Tuesday, September 12, 2006

The Descent of Greatness

The descent of greatness is the true American tragedy.

One morning, five years ago, a rumbling was heard that wrinkled the gossamer of reality like a crunched plastic wrapper. Rolled into the film's flimsy folds were ash and glass, dust and death. Shock and sadness spilled from the shadows of its sharp, crumpled peaks.

Is this the ground where greatness stood?

We let the image of the horror of that morning wash over our emotions for days. For some, the tragedy endures, an unwelcome specter that never finds the bright light of the World to Come.

For others, the deaths that day are a fading memory, the decaying fringe of a sun-bleached September dress left on a dusty street long ago.

It is sad that television makes revisiting tragedy so easy, so cheap. They've taken that crumpled skin which once held a portrait of reality and stretched it before our eyes again and again. Every time they do, the dust from its folds explodes and blankets lower Manhattan once more.

We call those images "9/11," and now named, they can be recalled with the cold detachment of a record captured on film, tape and computer drive.


The constant replay is good. It helps us remember.

But emotionally, I watch the tragedy through the imperfect lenses of an old spyglass; so distorted have they become! Like and old dollar bill that's been chummy with the lint of too many pockets, holding up images or invoking memories of 9/11, whether by the press or politicians, is symbolism that's value is so destroyed by abuse it is no longer recognizable.

I want to go back.

I want to be there again on that clear Manhattan morning. And after it's over, I want to sweep away the wrinkled reality with the rest of the debris so I can see America's future more clearly.

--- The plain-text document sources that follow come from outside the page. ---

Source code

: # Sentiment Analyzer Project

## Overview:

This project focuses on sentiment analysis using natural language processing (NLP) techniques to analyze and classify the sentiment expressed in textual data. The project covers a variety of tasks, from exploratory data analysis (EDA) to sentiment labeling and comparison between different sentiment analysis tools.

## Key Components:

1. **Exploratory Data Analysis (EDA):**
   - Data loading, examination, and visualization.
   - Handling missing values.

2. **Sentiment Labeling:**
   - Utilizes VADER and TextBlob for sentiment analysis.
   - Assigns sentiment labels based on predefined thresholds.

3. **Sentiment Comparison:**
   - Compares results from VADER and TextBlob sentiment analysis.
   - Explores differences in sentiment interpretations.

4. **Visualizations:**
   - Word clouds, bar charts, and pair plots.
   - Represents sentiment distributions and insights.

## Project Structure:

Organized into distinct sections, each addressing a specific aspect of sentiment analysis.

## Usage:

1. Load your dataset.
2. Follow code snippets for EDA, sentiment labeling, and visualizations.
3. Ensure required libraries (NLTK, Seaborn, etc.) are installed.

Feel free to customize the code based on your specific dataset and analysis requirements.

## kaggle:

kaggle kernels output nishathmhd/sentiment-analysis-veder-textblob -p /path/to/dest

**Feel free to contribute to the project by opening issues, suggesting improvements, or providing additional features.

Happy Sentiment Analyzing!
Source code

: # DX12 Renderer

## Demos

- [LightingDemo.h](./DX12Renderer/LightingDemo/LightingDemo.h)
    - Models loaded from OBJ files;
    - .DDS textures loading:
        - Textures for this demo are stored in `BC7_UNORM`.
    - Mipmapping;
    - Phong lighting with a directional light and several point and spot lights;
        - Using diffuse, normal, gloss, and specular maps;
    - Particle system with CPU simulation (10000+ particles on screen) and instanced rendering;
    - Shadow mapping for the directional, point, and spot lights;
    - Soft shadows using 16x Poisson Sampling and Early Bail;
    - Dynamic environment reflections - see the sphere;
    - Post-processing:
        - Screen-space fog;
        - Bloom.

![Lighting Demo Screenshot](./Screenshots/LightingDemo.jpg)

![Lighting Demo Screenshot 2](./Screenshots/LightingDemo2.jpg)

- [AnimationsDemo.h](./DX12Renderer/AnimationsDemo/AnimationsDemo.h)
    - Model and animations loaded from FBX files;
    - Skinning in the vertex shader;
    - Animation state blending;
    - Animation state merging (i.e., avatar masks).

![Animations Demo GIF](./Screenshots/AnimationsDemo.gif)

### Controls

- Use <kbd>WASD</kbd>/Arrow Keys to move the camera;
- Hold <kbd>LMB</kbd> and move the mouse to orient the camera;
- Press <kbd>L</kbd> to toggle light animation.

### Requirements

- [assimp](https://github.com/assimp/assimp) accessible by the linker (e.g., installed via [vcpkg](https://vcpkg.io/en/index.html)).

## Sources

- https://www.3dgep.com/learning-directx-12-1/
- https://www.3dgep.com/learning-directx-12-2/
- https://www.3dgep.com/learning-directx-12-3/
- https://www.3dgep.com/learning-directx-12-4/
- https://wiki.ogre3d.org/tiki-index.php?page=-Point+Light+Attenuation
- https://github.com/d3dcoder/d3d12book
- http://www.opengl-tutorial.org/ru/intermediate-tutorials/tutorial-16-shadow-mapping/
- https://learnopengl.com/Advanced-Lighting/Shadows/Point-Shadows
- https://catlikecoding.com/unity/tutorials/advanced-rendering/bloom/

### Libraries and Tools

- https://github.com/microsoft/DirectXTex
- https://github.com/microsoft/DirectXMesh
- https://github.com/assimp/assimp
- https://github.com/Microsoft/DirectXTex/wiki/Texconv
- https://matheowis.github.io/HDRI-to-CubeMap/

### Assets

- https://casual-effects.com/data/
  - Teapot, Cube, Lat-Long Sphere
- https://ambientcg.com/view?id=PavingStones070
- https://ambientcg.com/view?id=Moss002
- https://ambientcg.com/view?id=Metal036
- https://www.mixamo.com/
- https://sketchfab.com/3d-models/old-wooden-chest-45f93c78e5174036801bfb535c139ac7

I want to be there and raise my eyes to the blue sky and rebuke the fear and despair, because I know the only way to dispel the darkness is to be a source of light. That is how America's greatest tragedy becomes her greatest triumph.

There is always a way.

Even now, when there is still a hole in New York and soldiers continue dying overseas, if you stand in a place of progress, of creating a better country and a safer world, we will ascend again. It is what America really wants - to be fearlessly great and a beacon to the world once more. Lift your lamps and you will light not only your own path, but the way for all those around you. We all move forward together. E pluribus unum. Long live the republic!